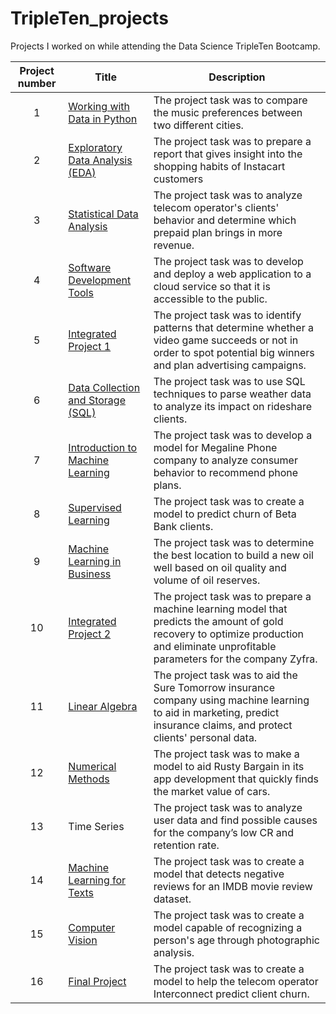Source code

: # TripleTen_projects
Projects I worked on while attending the Data Science TripleTen Bootcamp.


| Project number | Title | Description |
| :-----------: | ----------- |----------- |
| 1 | [Working with Data in Python](https://github.com/redumbre11a/Data_projects_TripleTen/tree/main/01-Working_with_Data_in_Python) | The project task was to compare the music preferences between two different cities. |
| 2 | [Exploratory Data Analysis (EDA)](https://github.com/redumbre11a/Data_projects_TripleTen/tree/main/02-EDA_project) | The project task was to prepare a report that gives insight into the shopping habits of Instacart customers |
| 3 | [Statistical Data Analysis](https://github.com/redumbre11a/Data_projects_TripleTen/tree/main/03-Statistical_Data_Analysis_project) | The project task was to analyze telecom operator's clients' behavior and determine which prepaid plan brings in more revenue.  |
| 4 | [Software Development Tools](https://github.com/redumbre11a/sprint-4-project) | The project task was to develop and deploy a web application to a cloud service so that it is accessible to the public. |
| 5 | [Integrated Project 1](https://github.com/redumbre11a/Data_projects_TripleTen/tree/main/05-Integrated_Project_1) | The project task was to identify patterns that determine whether a video game succeeds or not in order to spot potential big winners and plan advertising campaigns. |
| 6 | [Data Collection and Storage (SQL)](https://github.com/redumbre11a/Data_projects_TripleTen/tree/main/06-Data_Collection_and_Storage_SQL_project) | The project task was to use SQL techniques to parse weather data to analyze its impact on rideshare clients. |
| 7 | [Introduction to Machine Learning](https://github.com/redumbre11a/Data_projects_TripleTen/tree/main/07-Intro_to_Machine_Learning_project) | The project task was to develop a model for Megaline Phone company to analyze consumer behavior to recommend phone plans. |
| 8 | [Supervised Learning](https://github.com/redumbre11a/Data_projects_TripleTen/tree/main/08-Supervised_Learning_project) | The project task was to create a model to predict churn of Beta Bank clients. |
| 9 | [Machine Learning in Business](https://github.com/redumbre11a/Data_projects_TripleTen/tree/main/09-Machine_Learning_in_Business_project) | The project task was to determine the best location to build a new oil well based on oil quality and volume of oil reserves. |
| 10 | [Integrated Project 2](https://github.com/redumbre11a/Data_projects_TripleTen/tree/main/10-Integrated_Project_2) | The project task was to prepare a machine learning model that predicts the amount of gold recovery to optimize production and eliminate unprofitable parameters for the company Zyfra. |
| 11 | [Linear Algebra](https://github.com/redumbre11a/Data_projects_TripleTen/tree/main/11-Linear_Algebra_project) | The project task was to aid the Sure Tomorrow insurance company using machine learning to aid in marketing, predict insurance claims, and protect clients' personal data. |
| 12 | [Numerical Methods](https://github.com/redumbre11a/Data_projects_TripleTen/tree/main/12-Numerical_Methods_project) | The project task was to make a model to aid Rusty Bargain in its app development that quickly finds the market value of cars. |
| 13 | Time Series | The project task was to analyze user data and find possible causes for the company’s low CR and retention rate. |
| 14 | [Machine Learning for Texts](https://github.com/redumbre11a/Data_projects_TripleTen/tree/main/14-Machine_Learning_for_Texts_project) | The project task was to create a model that detects negative reviews for an IMDB movie review dataset. |
| 15 | [Computer Vision](https://github.com/redumbre11a/Data_projects_TripleTen/tree/main/15-Computer_Vision_project) | The project task was to create a model capable of recognizing a person's age through photographic analysis. |
| 16 | [Final Project](https://github.com/redumbre11a/Data_projects_TripleTen/tree/main/Final_Project) | The project task was to create a model to help the telecom operator Interconnect predict client churn. |
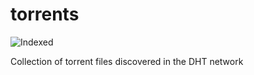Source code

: torrents 
========
![Indexed](https://img.shields.io/badge/indexed-259361-blue)

Collection of torrent files discovered in the DHT network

________________

In the listing above, find every line with the word "Integrated" and copy it.

**Answer space**
| 5 | [Integrated Project 1](https://github.com/redumbre11a/Data_projects_TripleTen/tree/main/05-Integrated_Project_1) | The project task was to identify patterns that determine whether a video game succeeds or not in order to spot potential big winners and plan advertising campaigns. |
| 10 | [Integrated Project 2](https://github.com/redumbre11a/Data_projects_TripleTen/tree/main/10-Integrated_Project_2) | The project task was to prepare a machine learning model that predicts the amount of gold recovery to optimize production and eliminate unprofitable parameters for the company Zyfra. |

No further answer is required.